05:04 Moi ce que je souhaite par rapport à cette actualité effectivement triste et tragique,
05:08 d'abord c'est renouveler mes condoléances auprès des familles des trois personnes détenues décédées,
05:14 auprès de leur entourage, mais aussi si je peux me permettre, adresser un soutien à mes personnels qui ont été extrêmement présents lors de ces deux drames.
05:22 Mais je rappelle aussi, et je ne veux pas non plus entrer dans un sujet autour de comparaison entre ce qu'on a réussi à prévenir et malheureusement ce qu'on a dû constater,
05:31 il y a aussi des situations où des personnes détenues en grande détresse, sont, comment dirais-je, rattrapées,
05:38 parce qu'il y a autour d'eux une prise en charge collective, depuis les SPIP, le service médical et les personnels en tenue.
05:45 - Vous voulez dire une prise en charge peut-être psychiatrique qui n'est pas suffisante ?
05:48 - Elle l'est, mais je rappelle aussi que dans des circonstances où les personnes détenues sont dans une détresse extrême,
05:57 il est parfois, je vous dis honnêtement, impossible de mesurer l'étape psychologique.
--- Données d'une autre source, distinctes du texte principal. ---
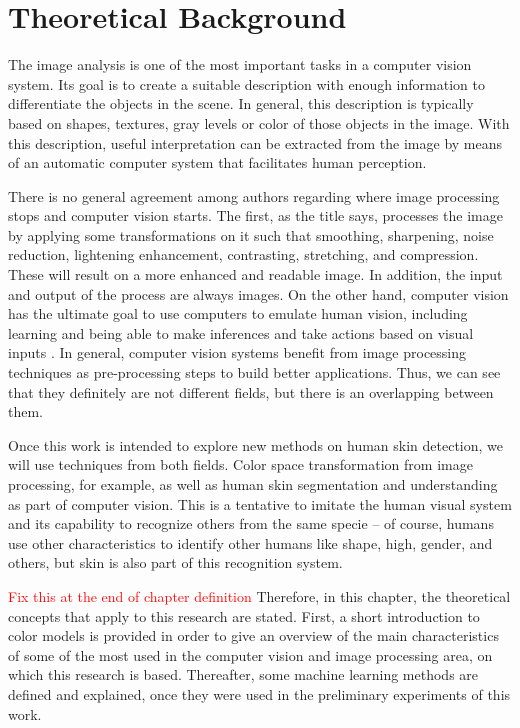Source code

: \chapter{Theoretical Background}
\label{cap:conceitos}
The image analysis is one of the most important tasks in a computer vision system. Its goal is to create a suitable description with enough information to differentiate the objects in the scene. In general, this description is typically based on shapes, textures, gray levels or color of those objects in the image. With this description, useful interpretation can be extracted from the image by means of an automatic computer system that facilitates human perception.

There is no general agreement among authors regarding where image processing stops and computer vision starts. The first, as the title says, processes the image by applying some transformations on it such that smoothing, sharpening, noise reduction, lightening enhancement, contrasting, stretching, and compression. These will result on a more enhanced and readable image. In addition, the input and output of the process are always images. On the other hand, computer vision has the ultimate goal to use computers to emulate human vision, including learning and being able to make inferences and take actions based on visual inputs \citep{gonzalez:02}. In general, computer vision systems benefit from image processing techniques as pre-processing steps to build better applications. Thus, we can see that they definitely are not different fields, but there is an overlapping between them.

Once this work is intended to explore new methods on human skin detection, we will use techniques from both fields. Color space transformation from image processing, for example, as well as human skin segmentation and understanding as part of computer vision. This is a tentative to imitate the human visual system and its capability to recognize others from the same specie -- of course, humans use other characteristics to identify other humans like shape, high, gender, and others, but skin is also part of this recognition system.

\textcolor{red}{Fix this at the end of chapter definition} Therefore, in this chapter, the theoretical concepts that apply to this research are stated. First, a short introduction to color models is provided in order to give an overview of the main characteristics of some of the most used in the computer vision and image processing area, on which this research is based. Thereafter, some machine learning methods are defined and explained, once they were used in the preliminary experiments of this work.

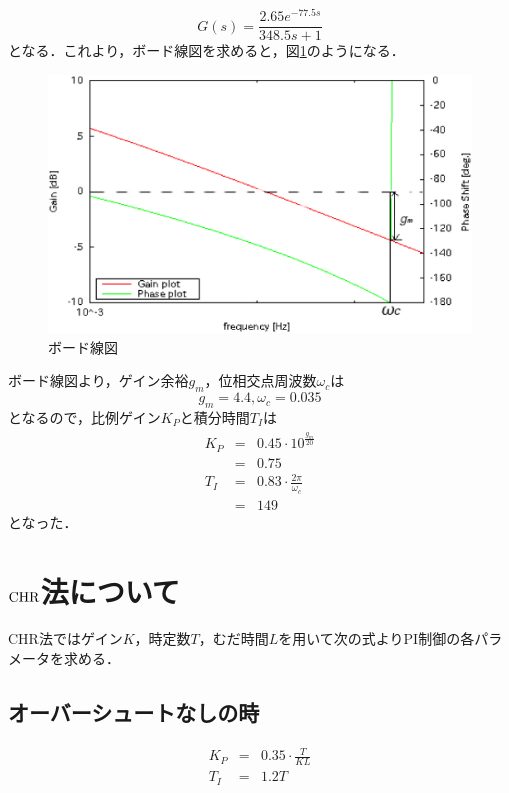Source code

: \documentclass[11pt,a4paper]{jsarticle}
\begin{document}
\begin{equation}
  G(s) = \frac{2.65e^{-77.5s}}{348.5s+1} 
\end{equation}
となる．これより，ボード線図を求めると，図\ref{fig13}のようになる．

\begin{figure}[H]
 \begin{center}
  \includegraphics[scale=.5]{./picture/bode4.eps}
  \caption{ボード線図}
  \label{fig13}
 \end{center}
\end{figure}

ボード線図より，ゲイン余裕$g_m$，位相交点周波数$\omega_c$は
\begin{equation}
 g_m = 4.4, \omega_c = 0.035 \nonumber
\end{equation}
となるので，比例ゲイン$K_P$と積分時間$T_I$は
\begin{eqnarray}
K_P & = & 0.45 \cdot 10^{\frac{g_m}{20}} \\
    & = & 0.75 \\
T_I & = & 0.83 \cdot \frac{2\pi}{\omega_c} \\
    & = & 149 
\end{eqnarray}
となった．


 \newpage
\section{$\rm{CHR}$法について}
CHR法ではゲイン$K$，時定数$T$，むだ時間$L$を用いて次の式よりPI制御の各パラメータを求める．
\subsection{オーバーシュートなしの時}
\begin{eqnarray*}
 K_P & = & 0.35 \cdot \frac{T}{KL} \\
 T_I & = & 1.2T
\end{eqnarray*}
\end{document}

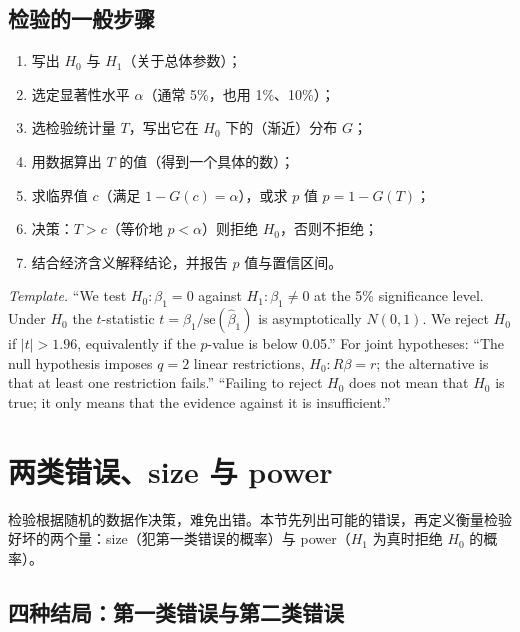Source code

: \subsection{检验的一般步骤}

\begin{method}[假设检验的七个步骤]
\begin{enumerate}
  \item 写出 $H_0$ 与 $H_1$（关于总体参数）；
  \item 选定显著性水平 $\alpha$（通常 5\%，也用 1\%、10\%）；
  \item 选检验统计量 $T$，写出它在 $H_0$ 下的（渐近）分布 $G$；
  \item 用数据算出 $T$ 的值（得到一个具体的数）；
  \item 求临界值 $c$（满足 $1-G(c)=\alpha$），或求 $p$ 值 $p=1-G(T)$；
  \item 决策：$T>c$（等价地 $p<\alpha$）则拒绝 $H_0$，否则不拒绝；
  \item 结合经济含义解释结论，并报告 $p$ 值与置信区间。
\end{enumerate}
\end{method}

\begin{english}
\textit{Template.} ``We test $H_0:\beta_1=0$ against $H_1:\beta_1\neq0$ at the 5\% significance level. Under $H_0$ the $t$-statistic $t=\hat\beta_1/\mathrm{se}(\hat\beta_1)$ is asymptotically $N(0,1)$. We reject $H_0$ if $|t|>1.96$, equivalently if the $p$-value is below 0.05.'' For joint hypotheses: ``The null hypothesis imposes $q=2$ linear restrictions, $H_0:R\beta=r$; the alternative is that at least one restriction fails.'' ``Failing to reject $H_0$ does not mean that $H_0$ is true; it only means that the evidence against it is insufficient.''
\end{english}

\section{两类错误、size 与 power}\label{sec:U06a-errors}

检验根据随机的数据作决策，难免出错。本节先列出可能的错误，再定义衡量检验好坏的两个量：size（犯第一类错误的概率）与 power（$H_1$ 为真时拒绝 $H_0$ 的概率）。

\subsection{四种结局：第一类错误与第二类错误}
06:02 Tout est fait, on a ce qu'on appelle des réunions pluridisciplinaires où les avis des uns et des autres sont rassemblés, étudiés,
06:08 après que chacun ait rencontré les personnes détenues, et ensuite on essaie de mettre en place de l'accompagnement,
06:14 des affectations en cellules qui sont ciblées selon les profils, et bien évidemment, tout ça est regardé, contrôlé.
06:23 Tout décès en détention conduit à une enquête judiciaire, c'est le cas actuellement pour les trois personnes.
06:29 Suite à cela, sur le volet administratif, on doit nous opérer ce qu'on appelle des rétex, donc des retours sur expérience,
06:35 où l'ensemble des acteurs concernés par ces sujets-là sont présents autour d'une table,
06:40 et on voit un petit peu ce qui a mal fonctionné, ce qui a bien fonctionné, ce qui a mal fonctionné,
06:46 si c'est le cas, on essaye de le corriger, et moi en tant que responsable, j'ai un devoir d'assumer cela,
06:53 et si les choses se sont mal déroulées, j'en assumerai la responsabilité.